China is also a key market for other Washington exports like seafood, potatoes, wheat, apples and pulses, Cantwell said. She recalled being blown away when she arrived in China and was served a meal of geoduck, oysters, Dungeness crab and other Washington seafood.
Cantwell was the sole Democrat in the delegation, which was led by Sen. Steve Daines of Montana, a Republican who worked in China and Hong Kong for Proctor & Gamble in the 1990s. Sens. Deb Fischer of Nebraska and Jerry Moran of Kansas traveled with them to Beijing and Shanghai, while Sen. Mike Lee of Utah joined for part of the trip, Cantwell said.
In Beijing, the senators met with Chinese Premier Li Qiang, Foreign Minister Wang Yi and Zhao Leji, chairman of the National People's Congress. Cantwell said their meetings focused on expanding trade between the countries but also touched on other topics, such as the fallout from the U.S.-Israeli war with Iran and China's progress in regulating the export of precursor chemicals that are used to make fentanyl and other deadly opioids.
One of the U.S. executives who traveled to China with Trump is Kelly Ortberg, CEO of Boeing, the aerospace giant that was founded in Seattle and still employs about 65,000 people in Washington, according to the Seattle Times. Boeing has been in talks with China over a large aircraft sale, and Cantwell said one of her goals in her own trip was to "reinforce those opportunities to talk about Boeing and agricultural products from our state."
Cantwell is the top Democrat on the Senate Committee on Commerce, Science and Transportation, which has jurisdiction over the aviation industry.
Rep. Michael Baumgartner, a Spokane Republican, took his own trip to China in September as part of a delegation of House lawmakers led by Rep. Adam Smith, a Bellevue Democrat. In an interview, Baumgartner said he welcomes the meetings between Trump and Xi, which are scheduled to begin Thursday morning in Beijing.
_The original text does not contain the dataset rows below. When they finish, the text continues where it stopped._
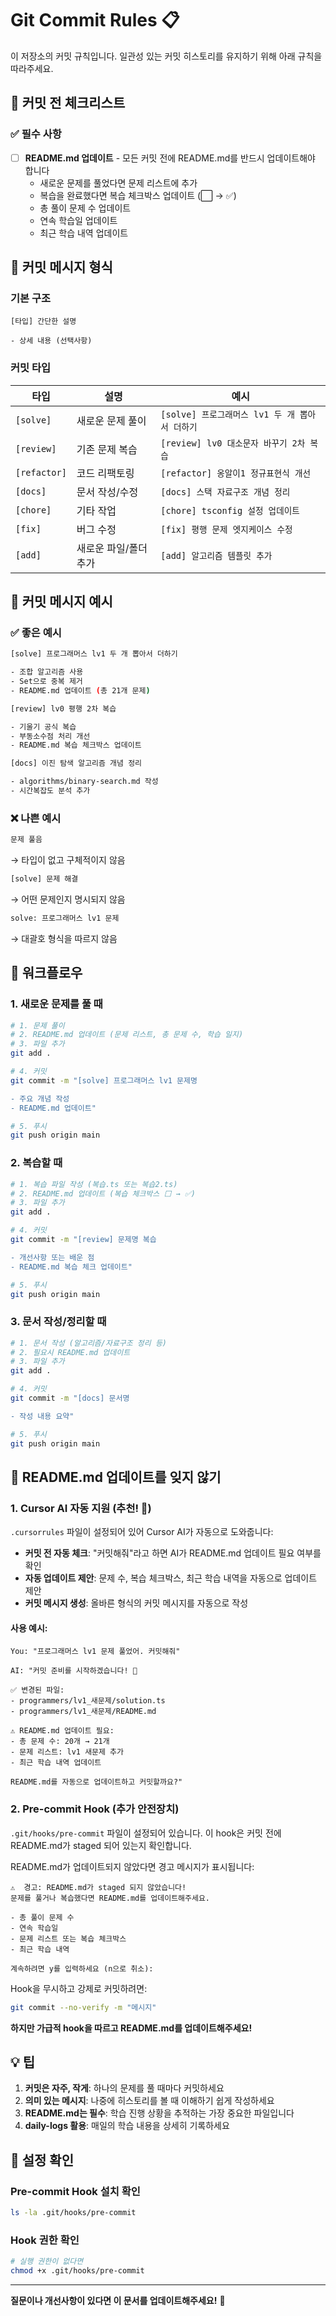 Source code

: # Git Commit Rules 📋

이 저장소의 커밋 규칙입니다. 일관성 있는 커밋 히스토리를 유지하기 위해 아래 규칙을 따라주세요.

## 📌 커밋 전 체크리스트

### ✅ 필수 사항

- [ ] **README.md 업데이트** - 모든 커밋 전에 README.md를 반드시 업데이트해야 합니다
  - 새로운 문제를 풀었다면 문제 리스트에 추가
  - 복습을 완료했다면 복습 체크박스 업데이트 (⬜ → ✅)
  - 총 풀이 문제 수 업데이트
  - 연속 학습일 업데이트
  - 최근 학습 내역 업데이트

## 📝 커밋 메시지 형식

### 기본 구조

```
[타입] 간단한 설명

- 상세 내용 (선택사항)
```

### 커밋 타입

| 타입         | 설명                  | 예시                                           |
| ------------ | --------------------- | ---------------------------------------------- |
| `[solve]`    | 새로운 문제 풀이      | `[solve] 프로그래머스 lv1 두 개 뽑아서 더하기` |
| `[review]`   | 기존 문제 복습        | `[review] lv0 대소문자 바꾸기 2차 복습`        |
| `[refactor]` | 코드 리팩토링         | `[refactor] 옹알이1 정규표현식 개선`           |
| `[docs]`     | 문서 작성/수정        | `[docs] 스택 자료구조 개념 정리`               |
| `[chore]`    | 기타 작업             | `[chore] tsconfig 설정 업데이트`               |
| `[fix]`      | 버그 수정             | `[fix] 평행 문제 엣지케이스 수정`              |
| `[add]`      | 새로운 파일/폴더 추가 | `[add] 알고리즘 템플릿 추가`                   |

## 📖 커밋 메시지 예시

### ✅ 좋은 예시

```bash
[solve] 프로그래머스 lv1 두 개 뽑아서 더하기

- 조합 알고리즘 사용
- Set으로 중복 제거
- README.md 업데이트 (총 21개 문제)
```

```bash
[review] lv0 평행 2차 복습

- 기울기 공식 복습
- 부동소수점 처리 개선
- README.md 복습 체크박스 업데이트
```

```bash
[docs] 이진 탐색 알고리즘 개념 정리

- algorithms/binary-search.md 작성
- 시간복잡도 분석 추가
```

### ❌ 나쁜 예시

```bash
문제 풀음
```

→ 타입이 없고 구체적이지 않음

```bash
[solve] 문제 해결
```

→ 어떤 문제인지 명시되지 않음

```bash
solve: 프로그래머스 lv1 문제
```

→ 대괄호 형식을 따르지 않음

## 🔄 워크플로우

### 1. 새로운 문제를 풀 때

```bash
# 1. 문제 풀이
# 2. README.md 업데이트 (문제 리스트, 총 문제 수, 학습 일지)
# 3. 파일 추가
git add .

# 4. 커밋
git commit -m "[solve] 프로그래머스 lv1 문제명

- 주요 개념 작성
- README.md 업데이트"

# 5. 푸시
git push origin main
```

### 2. 복습할 때

```bash
# 1. 복습 파일 작성 (복습.ts 또는 복습2.ts)
# 2. README.md 업데이트 (복습 체크박스 ⬜ → ✅)
# 3. 파일 추가
git add .

# 4. 커밋
git commit -m "[review] 문제명 복습

- 개선사항 또는 배운 점
- README.md 복습 체크 업데이트"

# 5. 푸시
git push origin main
```

### 3. 문서 작성/정리할 때

```bash
# 1. 문서 작성 (알고리즘/자료구조 정리 등)
# 2. 필요시 README.md 업데이트
# 3. 파일 추가
git add .

# 4. 커밋
git commit -m "[docs] 문서명

- 작성 내용 요약"

# 5. 푸시
git push origin main
```

## 🚫 README.md 업데이트를 잊지 않기

### 1. Cursor AI 자동 지원 (추천! 🌟)

`.cursorrules` 파일이 설정되어 있어 Cursor AI가 자동으로 도와줍니다:

- **커밋 전 자동 체크**: "커밋해줘"라고 하면 AI가 README.md 업데이트 필요 여부를 확인
- **자동 업데이트 제안**: 문제 수, 복습 체크박스, 최근 학습 내역을 자동으로 업데이트 제안
- **커밋 메시지 생성**: 올바른 형식의 커밋 메시지를 자동으로 작성

#### 사용 예시:

```
You: "프로그래머스 lv1 문제 풀었어. 커밋해줘"

AI: "커밋 준비를 시작하겠습니다! 📝

✅ 변경된 파일:
- programmers/lv1_새문제/solution.ts
- programmers/lv1_새문제/README.md

⚠️ README.md 업데이트 필요:
- 총 문제 수: 20개 → 21개
- 문제 리스트: lv1 새문제 추가
- 최근 학습 내역 업데이트

README.md를 자동으로 업데이트하고 커밋할까요?"
```

### 2. Pre-commit Hook (추가 안전장치)

`.git/hooks/pre-commit` 파일이 설정되어 있습니다.
이 hook은 커밋 전에 README.md가 staged 되어 있는지 확인합니다.

README.md가 업데이트되지 않았다면 경고 메시지가 표시됩니다:

```
⚠️  경고: README.md가 staged 되지 않았습니다!
문제를 풀거나 복습했다면 README.md를 업데이트해주세요.

- 총 풀이 문제 수
- 연속 학습일
- 문제 리스트 또는 복습 체크박스
- 최근 학습 내역

계속하려면 y를 입력하세요 (n으로 취소):
```

Hook을 무시하고 강제로 커밋하려면:

```bash
git commit --no-verify -m "메시지"
```

**하지만 가급적 hook을 따르고 README.md를 업데이트해주세요!**

## 💡 팁

1. **커밋은 자주, 작게**: 하나의 문제를 풀 때마다 커밋하세요
2. **의미 있는 메시지**: 나중에 히스토리를 볼 때 이해하기 쉽게 작성하세요
3. **README.md는 필수**: 학습 진행 상황을 추적하는 가장 중요한 파일입니다
4. **daily-logs 활용**: 매일의 학습 내용을 상세히 기록하세요

## 🔧 설정 확인

### Pre-commit Hook 설치 확인

```bash
ls -la .git/hooks/pre-commit
```

### Hook 권한 확인

```bash
# 실행 권한이 없다면
chmod +x .git/hooks/pre-commit
```

---

**질문이나 개선사항이 있다면 이 문서를 업데이트해주세요!** 🚀
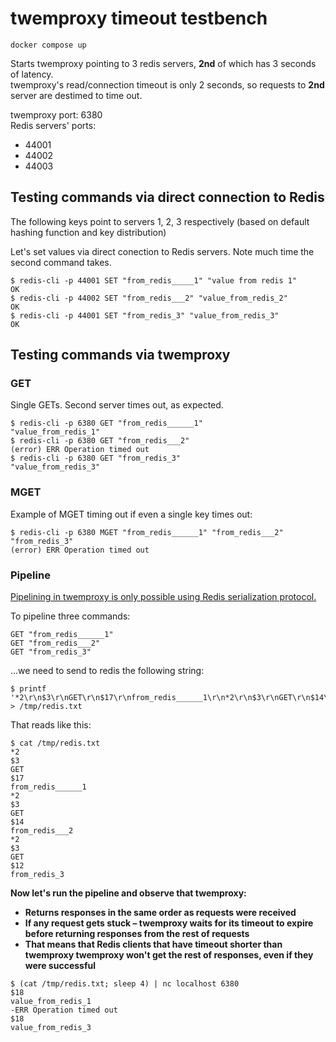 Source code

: # twemproxy timeout testbench

```
docker compose up
```

Starts twemproxy pointing to 3 redis servers, **2nd** of which has 3 seconds of latency.  
twemproxy's read/connection timeout is only 2 seconds, so requests to **2nd** server are destimed to time out.

twemproxy port: 6380  
Redis servers' ports: 
- 44001
- 44002
- 44003


## Testing commands via direct connection to Redis

The following keys point to servers 1, 2, 3 respectively (based on default hashing function and key distribution)

Let's set values via direct conection to Redis servers. Note much time the second command takes.
```
$ redis-cli -p 44001 SET "from_redis_____1" "value from redis 1"
OK
$ redis-cli -p 44002 SET "from_redis___2" "value_from_redis_2"
OK
$ redis-cli -p 44001 SET "from_redis_3" "value_from_redis_3"
OK
```

## Testing commands via twemproxy

### GET
Single GETs. Second server times out, as expected.
```
$ redis-cli -p 6380 GET "from_redis______1"
"value_from_redis_1"
$ redis-cli -p 6380 GET "from_redis___2"
(error) ERR Operation timed out
$ redis-cli -p 6380 GET "from_redis_3"
"value_from_redis_3"
```

### MGET
Example of MGET timing out if even a single key times out:
```
$ redis-cli -p 6380 MGET "from_redis______1" "from_redis___2" "from_redis_3"
(error) ERR Operation timed out
```

### Pipeline

[Pipelining in twemproxy is only possible using Redis serialization protocol.](https://github.com/twitter/twemproxy/issues/259)

To pipeline three commands:
```
GET "from_redis______1"
GET "from_redis___2"
GET "from_redis_3"
```
...we need to send to redis the following string:
```
$ printf '*2\r\n$3\r\nGET\r\n$17\r\nfrom_redis______1\r\n*2\r\n$3\r\nGET\r\n$14\r\nfrom_redis___2\r\n*2\r\n$3\r\nGET\r\n$12\r\nfrom_redis_3\r\n' > /tmp/redis.txt
```
That reads like this:
```
$ cat /tmp/redis.txt
*2
$3
GET
$17
from_redis______1
*2
$3
GET
$14
from_redis___2
*2
$3
GET
$12
from_redis_3
```
**Now let's run the pipeline and observe that twemproxy:**
- **Returns responses in the same order as requests were received**
- **If any request gets stuck – twemproxy waits for its timeout to expire before returning responses from the rest of requests**
- **That means that Redis clients that have timeout shorter than twemproxy twemproxy won't get the rest of responses, even if they were successful**
```
$ (cat /tmp/redis.txt; sleep 4) | nc localhost 6380
$18
value_from_redis_1
-ERR Operation timed out
$18
value_from_redis_3
```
"The U.S.-China relationship is the most crucial relationship in the world, given that we're the world's two strongest countries," he said. "And naturally, there are some tensions in the relationship, as China seeks to supplant the U.S. as the world's strongest power and seeks to expand its influence, often in bullying and adversarial ways along the Pacific Rim."
Baumgartner said the U.S. delegation should press China's government to "play a more responsible role" with Russia - which relies on Chinese support to continue its war in Ukraine - and Iran, which has few close allies but depends heavily on selling oil and gas to China.
Trump was originally scheduled to visit Beijing in early April but delayed the trip due to the war he launched against Iran. After initially saying the war would be over in just a few weeks, the U.S. president has recently called for Americans to be patient despite rising gas prices and other economic pressure caused by the conflict, which has closed a vital waterway in the Persian Gulf.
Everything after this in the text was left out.